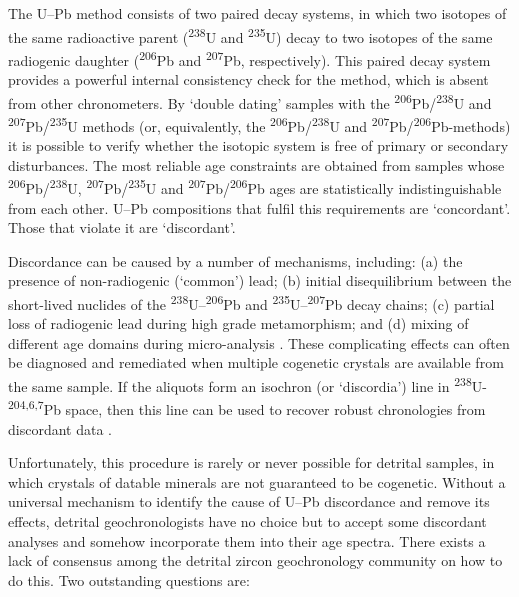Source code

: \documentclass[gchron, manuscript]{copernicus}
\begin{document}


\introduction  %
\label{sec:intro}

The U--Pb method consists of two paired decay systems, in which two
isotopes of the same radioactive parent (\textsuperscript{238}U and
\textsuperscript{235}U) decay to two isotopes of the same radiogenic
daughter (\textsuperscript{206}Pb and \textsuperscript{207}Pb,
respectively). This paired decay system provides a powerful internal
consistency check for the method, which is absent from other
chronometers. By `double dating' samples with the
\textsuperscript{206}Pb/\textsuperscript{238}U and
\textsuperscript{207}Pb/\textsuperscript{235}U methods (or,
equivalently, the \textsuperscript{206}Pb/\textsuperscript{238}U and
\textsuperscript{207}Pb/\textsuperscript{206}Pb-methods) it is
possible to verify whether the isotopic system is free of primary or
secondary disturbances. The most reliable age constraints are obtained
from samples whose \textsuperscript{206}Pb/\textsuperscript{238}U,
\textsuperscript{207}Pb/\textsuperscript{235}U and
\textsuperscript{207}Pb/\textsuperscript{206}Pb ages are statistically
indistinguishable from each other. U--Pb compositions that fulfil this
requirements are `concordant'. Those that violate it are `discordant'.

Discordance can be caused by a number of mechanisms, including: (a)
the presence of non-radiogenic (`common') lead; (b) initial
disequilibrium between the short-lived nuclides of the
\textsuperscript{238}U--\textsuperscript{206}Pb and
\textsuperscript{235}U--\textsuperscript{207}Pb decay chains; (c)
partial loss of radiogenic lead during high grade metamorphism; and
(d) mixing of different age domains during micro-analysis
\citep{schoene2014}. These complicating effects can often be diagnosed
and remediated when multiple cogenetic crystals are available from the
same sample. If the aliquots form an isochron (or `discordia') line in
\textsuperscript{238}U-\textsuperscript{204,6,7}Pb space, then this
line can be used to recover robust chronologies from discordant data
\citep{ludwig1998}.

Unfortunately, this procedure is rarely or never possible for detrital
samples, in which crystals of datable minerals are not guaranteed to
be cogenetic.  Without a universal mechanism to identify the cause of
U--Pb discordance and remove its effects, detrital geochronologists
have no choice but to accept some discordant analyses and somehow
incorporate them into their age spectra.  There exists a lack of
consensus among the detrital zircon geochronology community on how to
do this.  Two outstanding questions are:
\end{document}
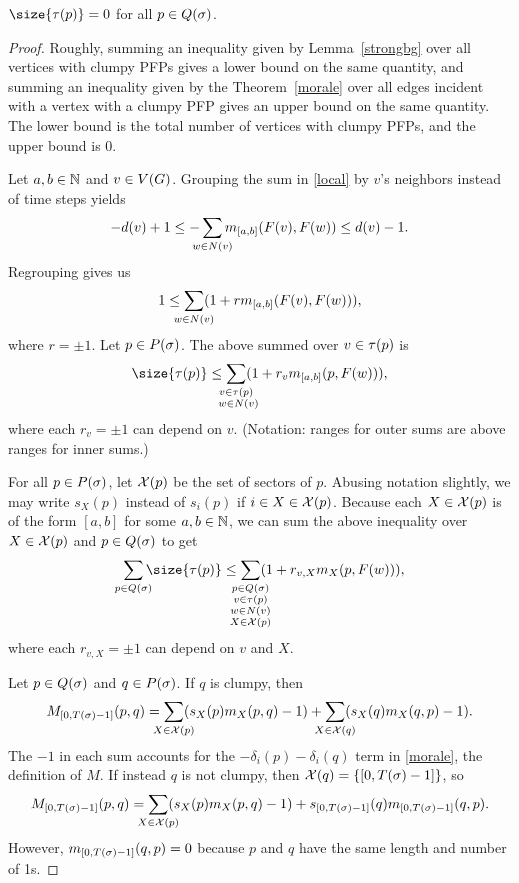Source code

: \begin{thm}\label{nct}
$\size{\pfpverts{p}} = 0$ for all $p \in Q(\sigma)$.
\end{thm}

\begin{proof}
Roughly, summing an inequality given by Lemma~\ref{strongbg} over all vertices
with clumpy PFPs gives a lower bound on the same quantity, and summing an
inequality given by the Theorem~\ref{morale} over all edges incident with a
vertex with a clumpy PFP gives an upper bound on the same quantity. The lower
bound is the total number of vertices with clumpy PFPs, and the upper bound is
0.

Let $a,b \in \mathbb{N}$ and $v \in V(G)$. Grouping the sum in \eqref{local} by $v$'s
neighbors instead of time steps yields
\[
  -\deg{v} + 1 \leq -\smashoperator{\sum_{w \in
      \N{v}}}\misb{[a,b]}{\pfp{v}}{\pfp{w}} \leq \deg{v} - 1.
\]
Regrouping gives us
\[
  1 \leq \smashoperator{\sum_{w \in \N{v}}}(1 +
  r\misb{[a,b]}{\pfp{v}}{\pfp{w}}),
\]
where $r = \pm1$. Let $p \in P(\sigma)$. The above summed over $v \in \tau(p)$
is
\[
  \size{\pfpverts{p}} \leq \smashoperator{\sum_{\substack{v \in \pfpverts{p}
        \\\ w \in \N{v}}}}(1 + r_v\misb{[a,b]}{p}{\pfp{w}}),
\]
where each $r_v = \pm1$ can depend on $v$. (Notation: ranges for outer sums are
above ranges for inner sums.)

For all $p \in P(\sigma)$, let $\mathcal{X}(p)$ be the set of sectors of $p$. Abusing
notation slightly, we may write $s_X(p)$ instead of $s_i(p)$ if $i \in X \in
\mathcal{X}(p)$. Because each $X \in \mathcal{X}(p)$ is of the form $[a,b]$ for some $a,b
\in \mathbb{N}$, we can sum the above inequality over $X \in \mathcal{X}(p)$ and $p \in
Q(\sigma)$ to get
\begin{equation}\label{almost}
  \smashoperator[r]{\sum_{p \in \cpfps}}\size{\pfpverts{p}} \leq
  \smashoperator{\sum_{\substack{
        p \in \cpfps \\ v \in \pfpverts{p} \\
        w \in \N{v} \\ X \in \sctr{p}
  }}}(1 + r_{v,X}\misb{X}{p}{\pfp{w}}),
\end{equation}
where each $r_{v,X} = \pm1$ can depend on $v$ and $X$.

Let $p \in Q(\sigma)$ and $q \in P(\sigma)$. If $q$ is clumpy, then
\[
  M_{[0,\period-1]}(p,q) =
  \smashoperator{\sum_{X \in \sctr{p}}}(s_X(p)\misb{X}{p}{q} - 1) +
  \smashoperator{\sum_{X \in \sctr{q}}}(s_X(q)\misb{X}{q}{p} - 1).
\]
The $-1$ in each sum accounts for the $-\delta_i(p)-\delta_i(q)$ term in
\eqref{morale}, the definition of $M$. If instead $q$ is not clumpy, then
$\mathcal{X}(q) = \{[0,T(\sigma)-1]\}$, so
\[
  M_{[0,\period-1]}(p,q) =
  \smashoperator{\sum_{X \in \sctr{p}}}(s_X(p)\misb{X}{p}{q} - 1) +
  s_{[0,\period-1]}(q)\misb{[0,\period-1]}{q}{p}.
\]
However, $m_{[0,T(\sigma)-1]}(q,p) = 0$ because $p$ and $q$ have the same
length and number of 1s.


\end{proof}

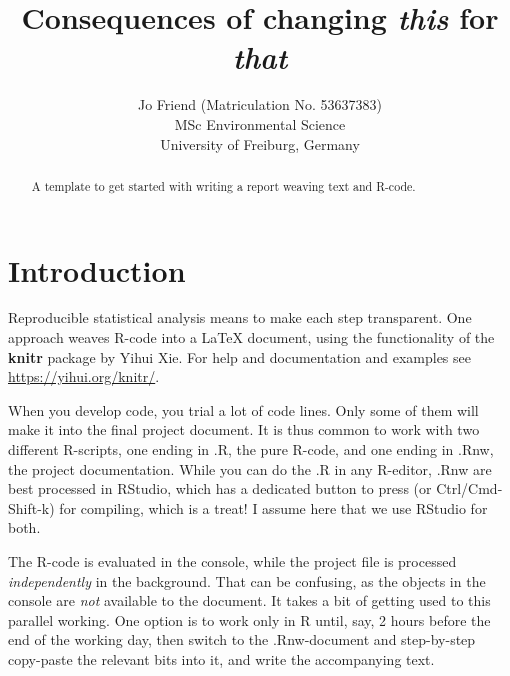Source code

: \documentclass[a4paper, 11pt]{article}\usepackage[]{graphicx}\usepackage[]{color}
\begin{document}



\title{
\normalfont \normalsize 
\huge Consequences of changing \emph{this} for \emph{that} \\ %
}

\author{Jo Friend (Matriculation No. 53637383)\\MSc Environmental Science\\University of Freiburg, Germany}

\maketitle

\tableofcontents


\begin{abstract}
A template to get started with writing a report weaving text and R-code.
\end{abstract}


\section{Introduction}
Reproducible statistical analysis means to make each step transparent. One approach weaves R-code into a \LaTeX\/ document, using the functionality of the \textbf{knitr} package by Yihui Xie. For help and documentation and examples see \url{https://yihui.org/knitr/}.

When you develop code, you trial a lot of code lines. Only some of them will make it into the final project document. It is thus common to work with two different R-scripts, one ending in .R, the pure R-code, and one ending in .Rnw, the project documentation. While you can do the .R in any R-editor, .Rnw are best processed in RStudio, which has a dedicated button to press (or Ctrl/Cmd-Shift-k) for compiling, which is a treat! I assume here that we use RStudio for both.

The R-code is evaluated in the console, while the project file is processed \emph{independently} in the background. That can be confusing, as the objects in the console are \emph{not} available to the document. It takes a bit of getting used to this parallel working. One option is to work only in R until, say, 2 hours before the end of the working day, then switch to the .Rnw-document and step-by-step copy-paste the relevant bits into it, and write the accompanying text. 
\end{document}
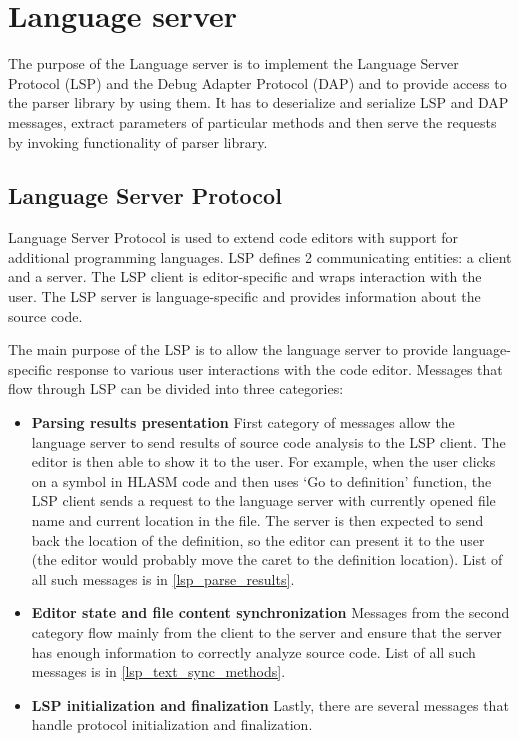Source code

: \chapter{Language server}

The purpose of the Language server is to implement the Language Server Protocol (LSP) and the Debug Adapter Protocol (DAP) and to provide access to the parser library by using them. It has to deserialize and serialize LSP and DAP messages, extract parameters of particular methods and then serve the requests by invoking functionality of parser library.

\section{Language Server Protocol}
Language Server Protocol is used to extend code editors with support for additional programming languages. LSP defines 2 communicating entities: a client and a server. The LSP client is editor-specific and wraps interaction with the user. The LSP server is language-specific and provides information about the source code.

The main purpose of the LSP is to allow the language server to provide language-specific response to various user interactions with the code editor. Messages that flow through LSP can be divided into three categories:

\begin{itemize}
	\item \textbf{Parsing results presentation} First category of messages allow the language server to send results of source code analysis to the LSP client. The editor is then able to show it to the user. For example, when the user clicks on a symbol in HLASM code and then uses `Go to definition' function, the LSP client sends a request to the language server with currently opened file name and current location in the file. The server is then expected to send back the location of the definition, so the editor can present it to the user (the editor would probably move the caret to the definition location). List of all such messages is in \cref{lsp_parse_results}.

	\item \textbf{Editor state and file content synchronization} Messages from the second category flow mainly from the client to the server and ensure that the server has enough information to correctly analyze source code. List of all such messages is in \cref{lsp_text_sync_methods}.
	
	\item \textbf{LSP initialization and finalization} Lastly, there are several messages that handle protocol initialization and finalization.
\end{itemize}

----

= Exercise aim =
In the records above, find the line with "U--Pb discordance and" and the line with "with clumpy PFPs gives"; please transcribe exactly those two lines and all lines between them, omitting any picture.

= Answer section =
U--Pb discordance and remove its effects, detrital geochronologists
have no choice but to accept some discordant analyses and somehow
incorporate them into their age spectra.  There exists a lack of
consensus among the detrital zircon geochronology community on how to
do this.  Two outstanding questions are:
\end{document}
Source code

: \begin{thm}\label{nct}
$\size{\pfpverts{p}} = 0$ for all $p \in Q(\sigma)$.
\end{thm}

\begin{proof}
Roughly, summing an inequality given by Lemma~\ref{strongbg} over all vertices
with clumpy PFPs gives a lower bound on the same quantity, and summing an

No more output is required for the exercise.